Henry James

Henry James

Henry James (15 April 1843 – 28 February 1916) was an American author who became a British citizen in the last year of his life. He is regarded as a key transitional figure between literary realism and literary modernism. His novels deal with the social and marital interplay between émigré Americans, English people, and continental Europeans. His novella The Turn of the Screw has garnered a reputation as the most analysed and ambiguous ghost story in the English language.
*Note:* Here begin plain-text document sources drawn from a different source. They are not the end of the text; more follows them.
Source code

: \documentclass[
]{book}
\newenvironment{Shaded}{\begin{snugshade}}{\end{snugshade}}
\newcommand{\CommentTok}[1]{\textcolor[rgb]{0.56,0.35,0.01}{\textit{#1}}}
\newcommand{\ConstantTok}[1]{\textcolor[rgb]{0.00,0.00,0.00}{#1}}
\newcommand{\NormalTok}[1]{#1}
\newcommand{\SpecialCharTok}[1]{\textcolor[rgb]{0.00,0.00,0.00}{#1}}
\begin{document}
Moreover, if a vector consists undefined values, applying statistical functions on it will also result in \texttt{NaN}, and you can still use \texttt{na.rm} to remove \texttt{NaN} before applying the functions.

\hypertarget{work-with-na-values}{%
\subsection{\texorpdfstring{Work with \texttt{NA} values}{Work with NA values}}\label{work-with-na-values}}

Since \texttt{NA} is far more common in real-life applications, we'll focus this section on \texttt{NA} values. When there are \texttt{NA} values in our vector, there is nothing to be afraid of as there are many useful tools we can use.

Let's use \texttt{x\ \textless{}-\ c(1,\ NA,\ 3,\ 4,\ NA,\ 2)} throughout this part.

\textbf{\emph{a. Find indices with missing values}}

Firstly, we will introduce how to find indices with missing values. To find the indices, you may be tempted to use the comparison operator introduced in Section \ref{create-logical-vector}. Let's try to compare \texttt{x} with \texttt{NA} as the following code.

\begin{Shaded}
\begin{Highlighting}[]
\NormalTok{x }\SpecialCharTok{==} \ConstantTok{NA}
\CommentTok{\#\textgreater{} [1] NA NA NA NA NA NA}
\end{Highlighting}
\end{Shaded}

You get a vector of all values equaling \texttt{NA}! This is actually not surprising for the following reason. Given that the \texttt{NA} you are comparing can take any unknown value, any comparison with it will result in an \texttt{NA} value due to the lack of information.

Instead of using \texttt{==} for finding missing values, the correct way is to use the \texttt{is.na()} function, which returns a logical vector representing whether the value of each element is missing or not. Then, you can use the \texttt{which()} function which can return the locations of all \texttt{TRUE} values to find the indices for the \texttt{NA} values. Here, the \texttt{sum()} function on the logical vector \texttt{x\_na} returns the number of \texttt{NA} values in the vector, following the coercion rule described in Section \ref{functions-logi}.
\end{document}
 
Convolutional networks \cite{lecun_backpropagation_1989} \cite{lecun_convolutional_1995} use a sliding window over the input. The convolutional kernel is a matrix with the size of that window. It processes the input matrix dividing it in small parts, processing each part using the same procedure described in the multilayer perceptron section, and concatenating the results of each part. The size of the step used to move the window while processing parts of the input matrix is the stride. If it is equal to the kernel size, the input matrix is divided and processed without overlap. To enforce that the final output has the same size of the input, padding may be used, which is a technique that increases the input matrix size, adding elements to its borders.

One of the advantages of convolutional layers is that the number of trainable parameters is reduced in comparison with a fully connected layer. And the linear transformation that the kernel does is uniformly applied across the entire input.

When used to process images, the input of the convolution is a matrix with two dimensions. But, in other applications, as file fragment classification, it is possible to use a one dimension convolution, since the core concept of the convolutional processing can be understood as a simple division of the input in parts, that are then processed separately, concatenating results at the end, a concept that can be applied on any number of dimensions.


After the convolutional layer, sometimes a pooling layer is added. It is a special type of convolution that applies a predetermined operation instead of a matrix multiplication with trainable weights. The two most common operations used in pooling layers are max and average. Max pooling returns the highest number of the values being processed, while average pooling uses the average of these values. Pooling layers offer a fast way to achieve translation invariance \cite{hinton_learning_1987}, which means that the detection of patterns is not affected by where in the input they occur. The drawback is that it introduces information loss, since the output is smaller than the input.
About Henry James in brief

Summary Henry JamesHenry James (15 April 1843 – 28 February 1916) was an American author who became a British citizen in the last year of his life. He is regarded as a key transitional figure between literary realism and literary modernism. His novels deal with the social and marital interplay between émigré Americans, English people, and continental Europeans. His novella The Turn of the Screw has garnered a reputation as the most analysed and ambiguous ghost story in the English language. James was nominated for the Nobel Prize in Literature in 1911, 1912 and 1916. He was the son of Henry James Sr. and the brother of renowned philosopher and psychologist William James and diarist Alice James. His first published work was About A Tragedy, published in 1863, a year later he wrote The Portrait of a Lady. His later works were increasingly experimental. He wrote a number of other highly regarded ghost stories and is considered one of the greatest masters of the field. James published articles and books of criticism, travel, biography, autobiography, and plays. He had a stutter, which seems to have manifested itself only when he spoke English; in French, he did not stutter. In the autumn of 1861 Henry received an injury, probably to his back, while fighting a fire. This injury resurfaced throughout his life, which made him unfit for military service in the American Civil War. In 1864, James moved to Boston to be near William William James, who had enrolled in the Lawrence Scientific School at Harvard.

In 1862 Henry attended Harvard Law School, but realised that he was not interested in law. He pursued his interest in literature and associated with authors and critics William Dean Howells and Charles Eliot Norton in Boston and Cambridge, the future Supreme Court Justice, Oliver Wendell Holmes Jr. James later called Balzac his \”greatest master,\” and said that he had learned more about the craft of fiction from him than from anyone else. He died in London in 1916, one year before his death, and was buried at St Paul’s Cathedral, London, where he had lived with his wife, Alice James, for the last 30 years of her life. His last novel, The Wings of the Dove, was published in 1913, and has been adapted into numerous films and TV shows, including The Shawshank Redemption, The Godfather, and The Lord of the Flies. He also wrote a series of plays, including Miss Mitchell, about the life of Maggie Fanchon, a stage performance by Maggie Mitchell, who was his first professional mentor. James also wrote several short stories, many of which have been turned into plays. His most famous work is The Turn Of the Screw, which has been translated into German, French, Italian, Spanish, Spanish and Italian. He lived in Newport, Rhode Island, from 1855 to 1860. His father sold the house at Washington Place and took the family to Europe, where they lived for a time in a cottage in Windsor Great Park in England. James’ father was a lecturer and philosopher.